TL;DR: CrowdStrike discovered over 135,000 OpenClaw instances running on the public internet with authentication completely disabled, meaning anyone could access the agent and every credential it holds, including email passwords, API keys, and calendar tokens. This happened because OpenClaw's default configuration binds to all network interfaces with no login required, and API keys are stored in plain text. Security hardening (running the agent in an isolated Docker container, locking down network access with firewall rules, storing credentials in an encrypted vault, and adding authentication middleware) is essential but not handled automatically. Independent audits also found that 36% of community-contributed skills on ClawHub contain security vulnerabilities. Microsoft recommends against connecting OpenClaw to primary work accounts without proper isolation. When evaluating any OpenClaw provider, ask seven questions: where it runs, how authentication works, where credentials are stored, how skills are vetted, what monitoring exists, the incident response plan, and how updates are handled.

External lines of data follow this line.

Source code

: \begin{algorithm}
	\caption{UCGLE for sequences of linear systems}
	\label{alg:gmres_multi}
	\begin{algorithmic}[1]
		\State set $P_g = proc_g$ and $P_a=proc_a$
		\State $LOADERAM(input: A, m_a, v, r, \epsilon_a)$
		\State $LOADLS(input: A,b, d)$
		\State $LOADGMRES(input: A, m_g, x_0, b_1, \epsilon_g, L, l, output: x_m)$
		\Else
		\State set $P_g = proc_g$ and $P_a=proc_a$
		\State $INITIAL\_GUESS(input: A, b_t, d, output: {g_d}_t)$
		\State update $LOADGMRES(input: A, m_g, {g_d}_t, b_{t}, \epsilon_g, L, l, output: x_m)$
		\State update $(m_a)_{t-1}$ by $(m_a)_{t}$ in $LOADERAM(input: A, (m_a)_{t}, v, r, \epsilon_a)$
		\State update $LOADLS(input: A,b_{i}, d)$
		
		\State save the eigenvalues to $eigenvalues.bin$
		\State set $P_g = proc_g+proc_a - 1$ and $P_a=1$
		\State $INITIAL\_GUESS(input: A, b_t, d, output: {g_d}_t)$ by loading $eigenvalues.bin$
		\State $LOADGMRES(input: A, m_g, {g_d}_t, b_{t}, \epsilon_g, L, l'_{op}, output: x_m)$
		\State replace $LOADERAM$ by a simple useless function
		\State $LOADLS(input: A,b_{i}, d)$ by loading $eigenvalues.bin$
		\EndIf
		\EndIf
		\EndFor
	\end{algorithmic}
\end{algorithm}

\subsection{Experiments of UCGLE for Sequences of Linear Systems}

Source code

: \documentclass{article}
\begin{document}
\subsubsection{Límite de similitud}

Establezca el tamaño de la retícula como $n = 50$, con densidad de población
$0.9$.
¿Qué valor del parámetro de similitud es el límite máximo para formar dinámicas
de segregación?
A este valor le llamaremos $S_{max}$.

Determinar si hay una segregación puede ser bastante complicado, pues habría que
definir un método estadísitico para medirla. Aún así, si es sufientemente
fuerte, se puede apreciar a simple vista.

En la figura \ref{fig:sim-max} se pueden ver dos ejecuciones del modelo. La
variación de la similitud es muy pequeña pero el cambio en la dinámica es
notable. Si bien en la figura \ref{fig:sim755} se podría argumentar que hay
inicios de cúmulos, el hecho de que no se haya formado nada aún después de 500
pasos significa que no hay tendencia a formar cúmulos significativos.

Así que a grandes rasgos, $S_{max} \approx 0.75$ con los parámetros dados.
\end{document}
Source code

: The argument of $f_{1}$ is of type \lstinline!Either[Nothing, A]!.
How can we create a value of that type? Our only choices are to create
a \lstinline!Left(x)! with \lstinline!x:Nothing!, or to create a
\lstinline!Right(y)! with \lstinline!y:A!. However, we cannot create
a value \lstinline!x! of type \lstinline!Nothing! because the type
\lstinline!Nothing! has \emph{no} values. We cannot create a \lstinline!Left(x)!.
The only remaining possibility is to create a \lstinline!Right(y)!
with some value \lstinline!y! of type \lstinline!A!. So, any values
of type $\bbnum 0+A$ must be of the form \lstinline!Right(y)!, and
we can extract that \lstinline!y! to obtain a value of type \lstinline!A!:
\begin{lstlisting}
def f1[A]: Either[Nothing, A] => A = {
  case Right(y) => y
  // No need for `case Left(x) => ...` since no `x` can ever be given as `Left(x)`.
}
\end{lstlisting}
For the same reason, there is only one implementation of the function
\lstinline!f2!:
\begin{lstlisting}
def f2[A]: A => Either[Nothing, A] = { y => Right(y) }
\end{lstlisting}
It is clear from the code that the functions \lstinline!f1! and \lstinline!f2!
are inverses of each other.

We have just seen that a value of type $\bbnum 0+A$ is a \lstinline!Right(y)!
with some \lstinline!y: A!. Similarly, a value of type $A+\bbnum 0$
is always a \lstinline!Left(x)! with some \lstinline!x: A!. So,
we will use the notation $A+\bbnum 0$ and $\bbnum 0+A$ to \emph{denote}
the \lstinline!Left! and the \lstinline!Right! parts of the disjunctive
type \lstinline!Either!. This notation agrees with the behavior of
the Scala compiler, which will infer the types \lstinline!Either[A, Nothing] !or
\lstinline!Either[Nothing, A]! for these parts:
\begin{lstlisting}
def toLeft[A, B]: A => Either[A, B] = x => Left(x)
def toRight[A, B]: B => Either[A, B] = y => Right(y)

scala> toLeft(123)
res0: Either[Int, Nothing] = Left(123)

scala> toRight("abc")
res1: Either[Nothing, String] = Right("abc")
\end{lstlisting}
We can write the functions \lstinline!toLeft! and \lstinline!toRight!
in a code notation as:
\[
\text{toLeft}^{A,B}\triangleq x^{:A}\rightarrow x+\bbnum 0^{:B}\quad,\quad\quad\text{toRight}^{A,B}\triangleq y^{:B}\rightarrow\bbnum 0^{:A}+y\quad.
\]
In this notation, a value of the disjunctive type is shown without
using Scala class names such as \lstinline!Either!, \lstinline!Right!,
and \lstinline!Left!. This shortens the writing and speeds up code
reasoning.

What did CrowdStrike find about exposed OpenClaw instances?
In early 2026, CrowdStrike reported that more than 135,000 OpenClaw instances were running on the public internet with no authentication. Each exposed instance gave strangers full access to the agent, its credentials, and every connected system.
CrowdStrike published this finding, and it got buried under the usual AI hype cycle: more than 135,000 OpenClaw instances were sitting on the public internet with authentication disabled. No password. No login screen. Nothing between a stranger and full access to someone's AI agent, along with every API key, email credential, and business document that agent could reach.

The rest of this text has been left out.